───── ENTRIES SHOWN ─────
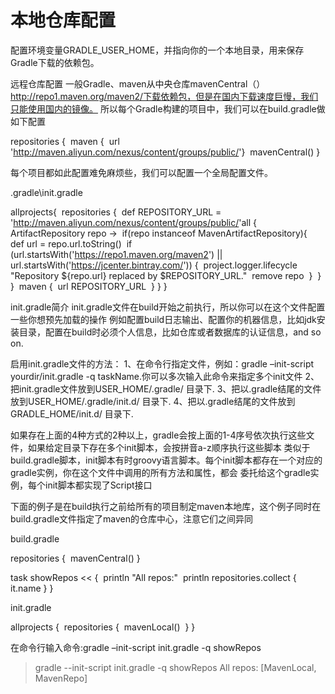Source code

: # 本地仓库配置
配置环境变量GRADLE_USER_HOME，并指向你的一个本地目录，用来保存Gradle下载的依赖包。 


远程仓库配置
一般Gradle、maven从中央仓库mavenCentral（） http://repo1.maven.org/maven2/下载依赖包，但是在国内下载速度巨慢，我们只能使用国内的镜像。 
所以每个Gradle构建的项目中，我们可以在build.gradle做如下配置

repositories {
​    maven {
​        url 'http://maven.aliyun.com/nexus/content/groups/public/'
​    }
​    mavenCentral()
}

每个项目都如此配置难免麻烦些，我们可以配置一个全局配置文件。

.gradle\init.gradle

allprojects{
​    repositories {
​        def REPOSITORY_URL = 'http://maven.aliyun.com/nexus/content/groups/public/'
​        all { ArtifactRepository repo ->
​            if(repo instanceof MavenArtifactRepository){
​                def url = repo.url.toString()
​                if (url.startsWith('https://repo1.maven.org/maven2') || url.startsWith('https://jcenter.bintray.com/')) {
​                    project.logger.lifecycle "Repository ${repo.url} replaced by $REPOSITORY_URL."
​                    remove repo
​                }
​            }
​        }
​        maven {
​            url REPOSITORY_URL
​        }
​    }
}


init.gradle简介
init.gradle文件在build开始之前执行，所以你可以在这个文件配置一些你想预先加载的操作 
例如配置build日志输出、配置你的机器信息，比如jdk安装目录，配置在build时必须个人信息，比如仓库或者数据库的认证信息，and so on.

启用init.gradle文件的方法： 
1、在命令行指定文件，例如：gradle –init-script yourdir/init.gradle -q taskName.你可以多次输入此命令来指定多个init文件 
2、把init.gradle文件放到USER_HOME/.gradle/ 目录下. 
3、把以.gradle结尾的文件放到USER_HOME/.gradle/init.d/ 目录下. 
4、把以.gradle结尾的文件放到GRADLE_HOME/init.d/ 目录下.

如果存在上面的4种方式的2种以上，gradle会按上面的1-4序号依次执行这些文件，如果给定目录下存在多个init脚本，会按拼音a-z顺序执行这些脚本 
类似于build.gradle脚本，init脚本有时groovy语言脚本。每个init脚本都存在一个对应的gradle实例，你在这个文件中调用的所有方法和属性，都会 
委托给这个gradle实例，每个init脚本都实现了Script接口

下面的例子是在build执行之前给所有的项目制定maven本地库，这个例子同时在 build.gradle文件指定了maven的仓库中心，注意它们之间异同

build.gradle

repositories {
​    mavenCentral()
}

task showRepos << {
​    println "All repos:"
​    println repositories.collect { it.name }
}

init.gradle

allprojects {
​    repositories {
​        mavenLocal()
​    }
}

在命令行输入命令:gradle –init-script init.gradle -q showRepos

> gradle --init-script init.gradle -q showRepos
> All repos:
> [MavenLocal, MavenRepo]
─────
▸ TASK STATEMENT
Reply by stating only how many lines in the listing hold the word "content".

▸ RESPONSE TO THE EXERCISE
2